James Lynch appeals his conviction for violating the Racketeer Influenced
and Corrupt Organizations Act, 18 U.S.C. § 1962(c) (“RICO”), by conducting the
affairs of the American Maritime Officers Union (“Union”) and its member benefit
plans (“Plans”) through a conspiracy of racketeering activity, by which Lynch and
his three co-conspirators, Robert McKay (“Robert”), Michael McKay (“Michael”),
and Phillip Ciccarelli, sought to dominate and control the operations of the Union
and the Plans in order to maintain their positions and enrich themselves.

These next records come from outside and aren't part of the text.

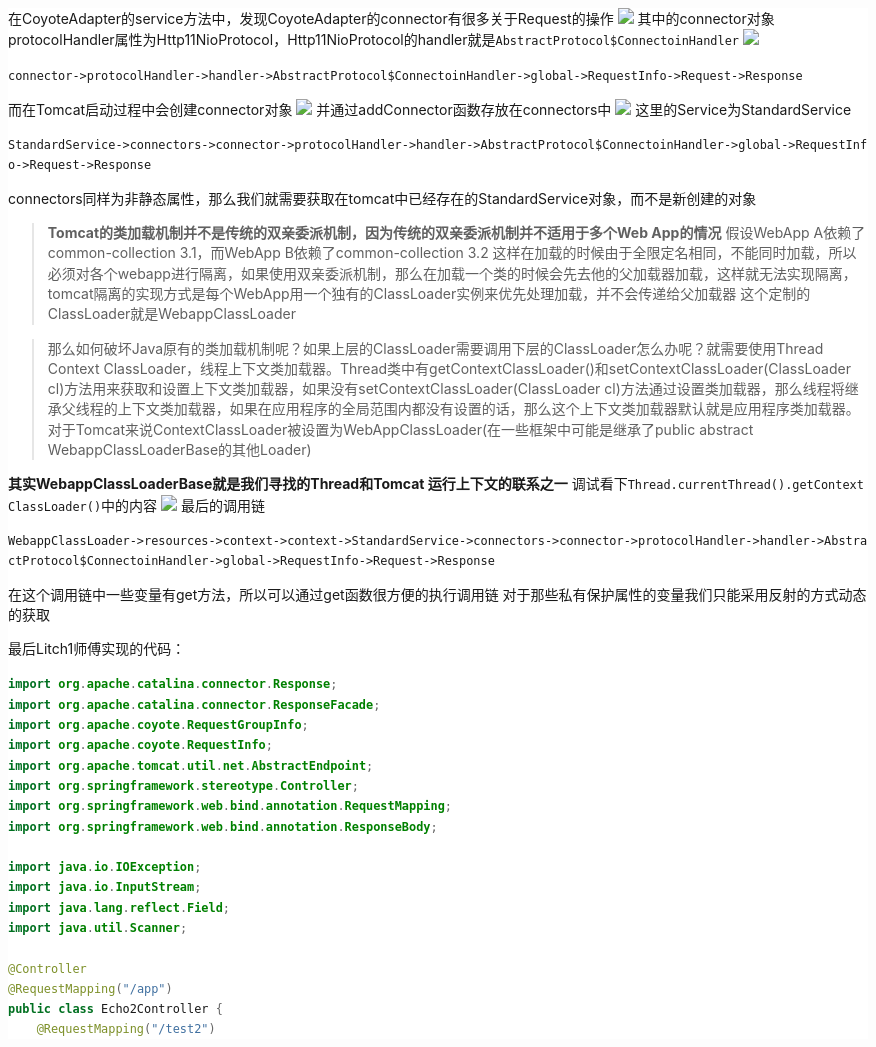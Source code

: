 在CoyoteAdapter的service方法中，发现CoyoteAdapter的connector有很多关于Request的操作
![](https://img-blog.csdnimg.cn/63db2831b4424d01a40bceab58f3e538.png)
其中的connector对象protocolHandler属性为Http11NioProtocol，Http11NioProtocol的handler就是`AbstractProtocol$ConnectoinHandler`
![](https://img-blog.csdnimg.cn/0b2a22d4d60c4262ad3e96621dc9da12.png)

```
connector->protocolHandler->handler->AbstractProtocol$ConnectoinHandler->global->RequestInfo->Request->Response
```
而在Tomcat启动过程中会创建connector对象
![](https://img-blog.csdnimg.cn/4ce414b8e84d4a74a15462f4bcff386c.png)
并通过addConnector函数存放在connectors中
![](https://img-blog.csdnimg.cn/2ef7f80415884126aa9ad843c36ae1c4.png)
这里的Service为StandardService
```
StandardService->connectors->connector->protocolHandler->handler->AbstractProtocol$ConnectoinHandler->global->RequestInfo->Request->Response
```
connectors同样为非静态属性，那么我们就需要获取在tomcat中已经存在的StandardService对象，而不是新创建的对象

>**Tomcat的类加载机制并不是传统的双亲委派机制，因为传统的双亲委派机制并不适用于多个Web App的情况**
假设WebApp A依赖了common-collection 3.1，而WebApp B依赖了common-collection 3.2 这样在加载的时候由于全限定名相同，不能同时加载，所以必须对各个webapp进行隔离，如果使用双亲委派机制，那么在加载一个类的时候会先去他的父加载器加载，这样就无法实现隔离，tomcat隔离的实现方式是每个WebApp用一个独有的ClassLoader实例来优先处理加载，并不会传递给父加载器
这个定制的ClassLoader就是WebappClassLoader

>那么如何破坏Java原有的类加载机制呢？如果上层的ClassLoader需要调用下层的ClassLoader怎么办呢？就需要使用Thread Context ClassLoader，线程上下文类加载器。Thread类中有getContextClassLoader()和setContextClassLoader(ClassLoader cl)方法用来获取和设置上下文类加载器，如果没有setContextClassLoader(ClassLoader cl)方法通过设置类加载器，那么线程将继承父线程的上下文类加载器，如果在应用程序的全局范围内都没有设置的话，那么这个上下文类加载器默认就是应用程序类加载器。对于Tomcat来说ContextClassLoader被设置为WebAppClassLoader(在一些框架中可能是继承了public abstract WebappClassLoaderBase的其他Loader)

**其实WebappClassLoaderBase就是我们寻找的Thread和Tomcat 运行上下文的联系之一**
调试看下`Thread.currentThread().getContextClassLoader()`中的内容
![](https://img-blog.csdnimg.cn/77112e61f53a4631bb0d10f24b9d1de5.png)
最后的调用链
```
WebappClassLoader->resources->context->context->StandardService->connectors->connector->protocolHandler->handler->AbstractProtocol$ConnectoinHandler->global->RequestInfo->Request->Response
```
在这个调用链中一些变量有get方法，所以可以通过get函数很方便的执行调用链
对于那些私有保护属性的变量我们只能采用反射的方式动态的获取

最后Litch1师傅实现的代码：
```java
import org.apache.catalina.connector.Response;
import org.apache.catalina.connector.ResponseFacade;
import org.apache.coyote.RequestGroupInfo;
import org.apache.coyote.RequestInfo;
import org.apache.tomcat.util.net.AbstractEndpoint;
import org.springframework.stereotype.Controller;
import org.springframework.web.bind.annotation.RequestMapping;
import org.springframework.web.bind.annotation.ResponseBody;

import java.io.IOException;
import java.io.InputStream;
import java.lang.reflect.Field;
import java.util.Scanner;

@Controller
@RequestMapping("/app")
public class Echo2Controller {
    @RequestMapping("/test2")
```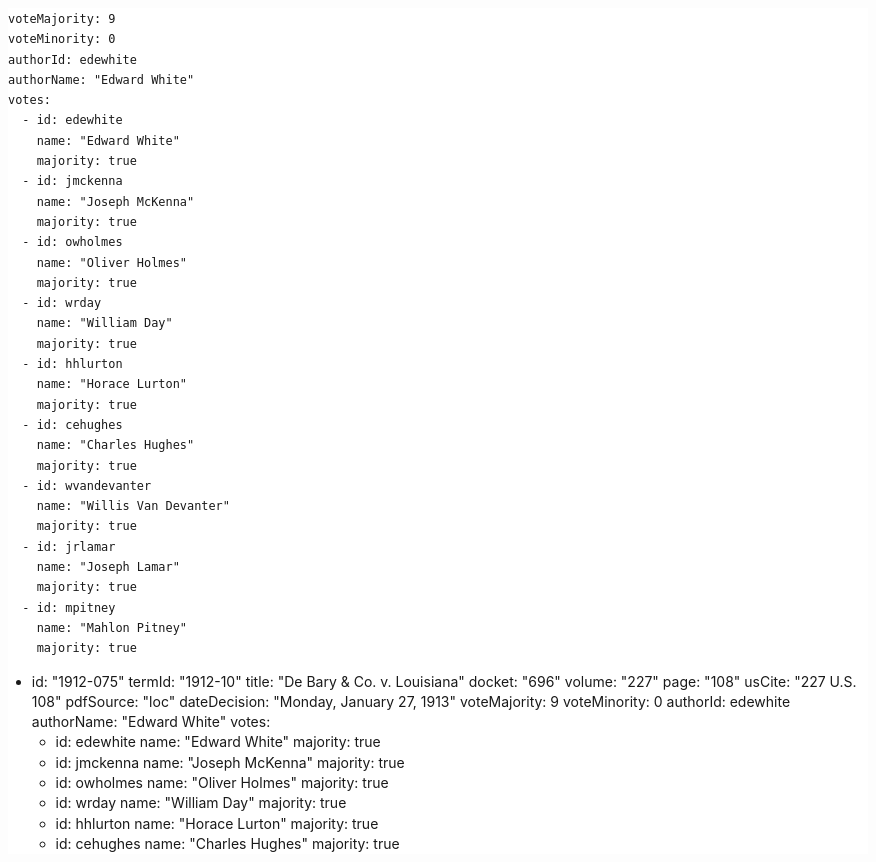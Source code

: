     voteMajority: 9
    voteMinority: 0
    authorId: edewhite
    authorName: "Edward White"
    votes:
      - id: edewhite
        name: "Edward White"
        majority: true
      - id: jmckenna
        name: "Joseph McKenna"
        majority: true
      - id: owholmes
        name: "Oliver Holmes"
        majority: true
      - id: wrday
        name: "William Day"
        majority: true
      - id: hhlurton
        name: "Horace Lurton"
        majority: true
      - id: cehughes
        name: "Charles Hughes"
        majority: true
      - id: wvandevanter
        name: "Willis Van Devanter"
        majority: true
      - id: jrlamar
        name: "Joseph Lamar"
        majority: true
      - id: mpitney
        name: "Mahlon Pitney"
        majority: true
  - id: "1912-075"
    termId: "1912-10"
    title: "De Bary &amp; Co. v. Louisiana"
    docket: "696"
    volume: "227"
    page: "108"
    usCite: "227 U.S. 108"
    pdfSource: "loc"
    dateDecision: "Monday, January 27, 1913"
    voteMajority: 9
    voteMinority: 0
    authorId: edewhite
    authorName: "Edward White"
    votes:
      - id: edewhite
        name: "Edward White"
        majority: true
      - id: jmckenna
        name: "Joseph McKenna"
        majority: true
      - id: owholmes
        name: "Oliver Holmes"
        majority: true
      - id: wrday
        name: "William Day"
        majority: true
      - id: hhlurton
        name: "Horace Lurton"
        majority: true
      - id: cehughes
        name: "Charles Hughes"
        majority: true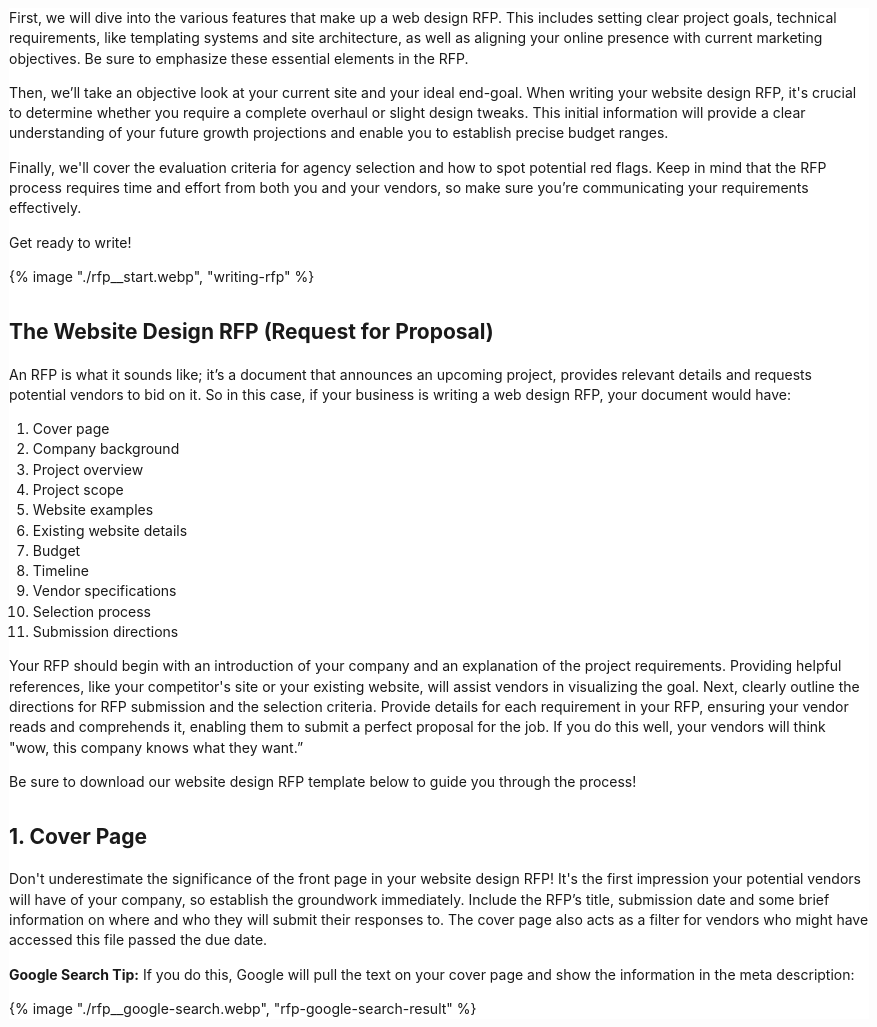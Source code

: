 First, we will dive into the various features that make up a web design RFP. This includes setting clear project goals, technical requirements, like templating systems and site architecture, as well as aligning your online presence with current marketing objectives. Be sure to emphasize these essential elements in the RFP.

Then, we’ll take an objective look at your current site and your ideal end-goal. When writing your website design RFP, it's crucial to determine whether you require a complete overhaul or slight design tweaks. This initial information will provide a clear understanding of your future growth projections and enable you to establish precise budget ranges.

Finally, we'll cover the evaluation criteria for agency selection and how to spot potential red flags. Keep in mind that the RFP process requires time and effort from both you and your vendors, so make sure you’re communicating your requirements effectively. 

Get ready to write!

{% image "./rfp__start.webp", "writing-rfp" %}

<h2 id="rfp">The Website Design RFP (Request for Proposal)</h2>

An RFP is what it sounds like; it’s a document that announces an upcoming project, provides relevant details and requests potential vendors to bid on it. So in this case, if your business is writing a web design RFP, your document would have:

1. Cover page
2. Company background
3. Project overview
4. Project scope
5. Website examples
6. Existing website details
7. Budget
8. Timeline
9. Vendor specifications
10. Selection process
11. Submission directions

Your RFP should begin with an introduction of your company and an explanation of the project requirements. Providing helpful references, like your competitor's site or your existing website, will assist vendors in visualizing the goal. Next, clearly outline the directions for RFP submission and the selection criteria. Provide details for each requirement in your RFP, ensuring your vendor reads and comprehends it, enabling them to submit a perfect proposal for the job. If you do this well, your vendors will think "wow, this company knows what they want.” 

Be sure to download our website design RFP template below to guide you through the process!

<h2 id="cover-page">1. Cover Page</h2>

Don't underestimate the significance of the front page in your website design RFP! It's the first impression your potential vendors will have of your company, so establish the groundwork immediately. Include the RFP’s title, submission date and some brief information on where and who they will submit their responses to. The cover page also acts as a filter for vendors who might have accessed this file passed the due date.

**Google Search Tip:** If you do this, Google will pull the text on your cover page and show the information in the meta description:

{% image "./rfp__google-search.webp", "rfp-google-search-result" %}
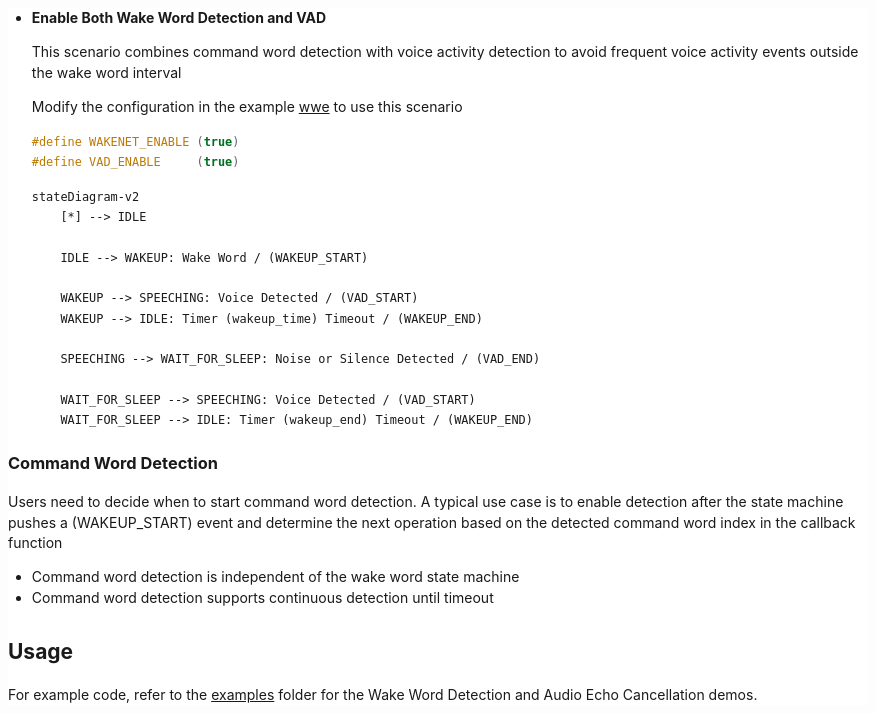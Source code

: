 - **Enable Both Wake Word Detection and VAD**

  This scenario combines command word detection with voice activity detection to avoid frequent voice activity events outside the wake word interval

  Modify the configuration in the example [wwe](./examples/wwe/main/main.c) to use this scenario

  ```c
  #define WAKENET_ENABLE (true)
  #define VAD_ENABLE     (true)
  ```

  ```mermaid
  stateDiagram-v2
      [*] --> IDLE

      IDLE --> WAKEUP: Wake Word / (WAKEUP_START)

      WAKEUP --> SPEECHING: Voice Detected / (VAD_START)
      WAKEUP --> IDLE: Timer (wakeup_time) Timeout / (WAKEUP_END)

      SPEECHING --> WAIT_FOR_SLEEP: Noise or Silence Detected / (VAD_END)

      WAIT_FOR_SLEEP --> SPEECHING: Voice Detected / (VAD_START)
      WAIT_FOR_SLEEP --> IDLE: Timer (wakeup_end) Timeout / (WAKEUP_END)
  ```

### Command Word Detection

Users need to decide when to start command word detection. A typical use case is to enable detection after the state machine pushes a (WAKEUP_START) event and determine the next operation based on the detected command word index in the callback function

* Command word detection is independent of the wake word state machine
* Command word detection supports continuous detection until timeout

## Usage

For example code, refer to the [examples](./examples) folder for the Wake Word Detection and Audio Echo Cancellation demos.
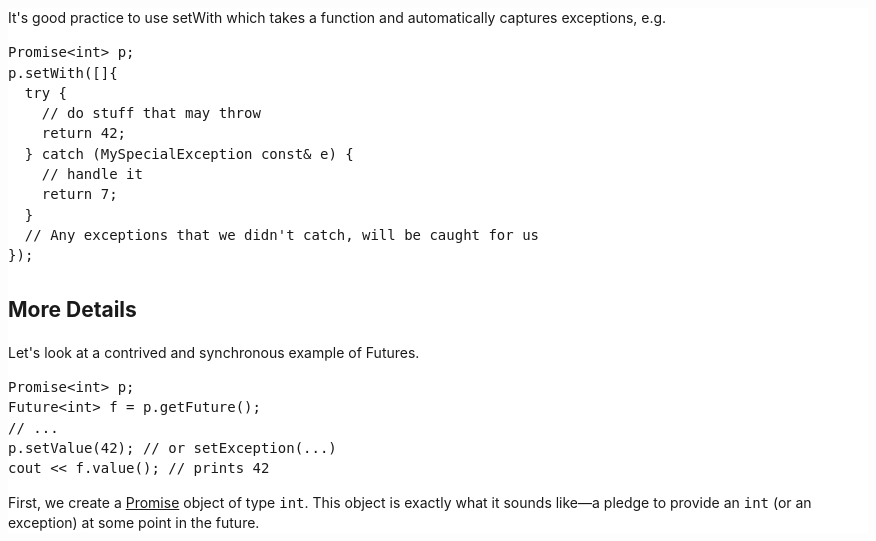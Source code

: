 <p>It&#039;s good practice to use setWith which takes a function and automatically captures exceptions, e.g.</p>

<div class="remarkup-code-block" data-code-lang="cpp"><pre class="remarkup-code"><span class=""></span><span class="n">Promise</span><span class="o">&lt;</span><span class="kt">int</span><span class="o">&gt;</span><span class=""> </span><span class="n">p</span><span class="p">;</span><span class="">
</span><span class=""></span><span class="n">p</span><span class="p">.</span><span class="n">setWith</span><span class="p">(</span><span class="p">[</span><span class="p">]</span><span class="p">&#123;</span><span class="">
</span><span class="">  </span><span class="n">try</span><span class=""> </span><span class="p">&#123;</span><span class="">
</span><span class="">    </span><span class="c1">// do stuff that may throw
</span><span class="">    </span><span class="k">return</span><span class=""> </span><span class="mi">42</span><span class="p">;</span><span class="">
</span><span class="">  </span><span class=""></span><span class="p">&#125;</span><span class=""> </span><span class="k">catch</span><span class=""> </span><span class="p">(</span><span class="n">MySpecialException</span><span class=""> </span><span class="k">const</span><span class="o">&amp;</span><span class=""> </span><span class="n">e</span><span class="p">)</span><span class=""> </span><span class="p">&#123;</span><span class="">
</span><span class="">    </span><span class="c1">// handle it
</span><span class="">    </span><span class="k">return</span><span class=""> </span><span class="mi">7</span><span class="p">;</span><span class="">
</span><span class="">  </span><span class=""></span><span class="p">&#125;</span><span class="">
</span><span class="">  </span><span class="c1">// Any exceptions that we didn&#039;t catch, will be caught for us
</span><span class="p">&#125;</span><span class="p">)</span><span class="p">;</span><span class="">
</span><span class=""></span></pre></div></section><section class="dex_document"><h1>More Details</h1><p class="dex_introduction"></p><p>Let&#039;s look at a contrived and synchronous example of Futures.</p>

<div class="remarkup-code-block" data-code-lang="cpp"><pre class="remarkup-code"><span class=""></span><span class="n">Promise</span><span class="o">&lt;</span><span class="kt">int</span><span class="o">&gt;</span><span class=""> </span><span class="n">p</span><span class="p">;</span><span class="">
</span><span class=""></span><span class="n">Future</span><span class="o">&lt;</span><span class="kt">int</span><span class="o">&gt;</span><span class=""> </span><span class="n">f</span><span class=""> </span><span class="o">=</span><span class=""> </span><span class="n">p</span><span class="p">.</span><span class="n">getFuture</span><span class="p">(</span><span class="p">)</span><span class="p">;</span><span class="">
</span><span class="c1">// ...
</span><span class=""></span><span class="n">p</span><span class="p">.</span><span class="n">setValue</span><span class="p">(</span><span class="mi">42</span><span class="p">)</span><span class="p">;</span><span class=""> </span><span class="c1">// or setException(...)
</span><span class=""></span><span class="n">cout</span><span class=""> </span><span class="o">&lt;</span><span class="o">&lt;</span><span class=""> </span><span class="n">f</span><span class="p">.</span><span class="n">value</span><span class="p">(</span><span class="p">)</span><span class="p">;</span><span class=""> </span><span class="c1">// prints 42
</span><span class=""></span></pre></div>

<p>First, we create a <a href="https://github.com/facebook/folly/blob/master/folly/futures/Promise.h" target="_blank">Promise</a> object of type <tt>int</tt>. This object is exactly what it sounds like&#x2014;a pledge to provide an <tt>int</tt> (or an exception) at some point in the future.</p>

Lynch, an employee of the Plans, was a captain of one of the Plans’s motor
vessels, the “AMOS.” As part of the conspiracy, Lynch solicited a cash payment
of $30,000 from the owner of a boatyard where Lynch took the AMOS for repairs.
Lynch then gave the money to the executive director of the Plans to be used to
reimburse employees for their political contributions. Lynch also instructed the
boatyard owner to inflate the invoice to cover the cost of repairs to a dive boat
owned by Michael. Furthermore, Lynch inflated his expenses on things such as
restaurant receipts to cover his personal costs.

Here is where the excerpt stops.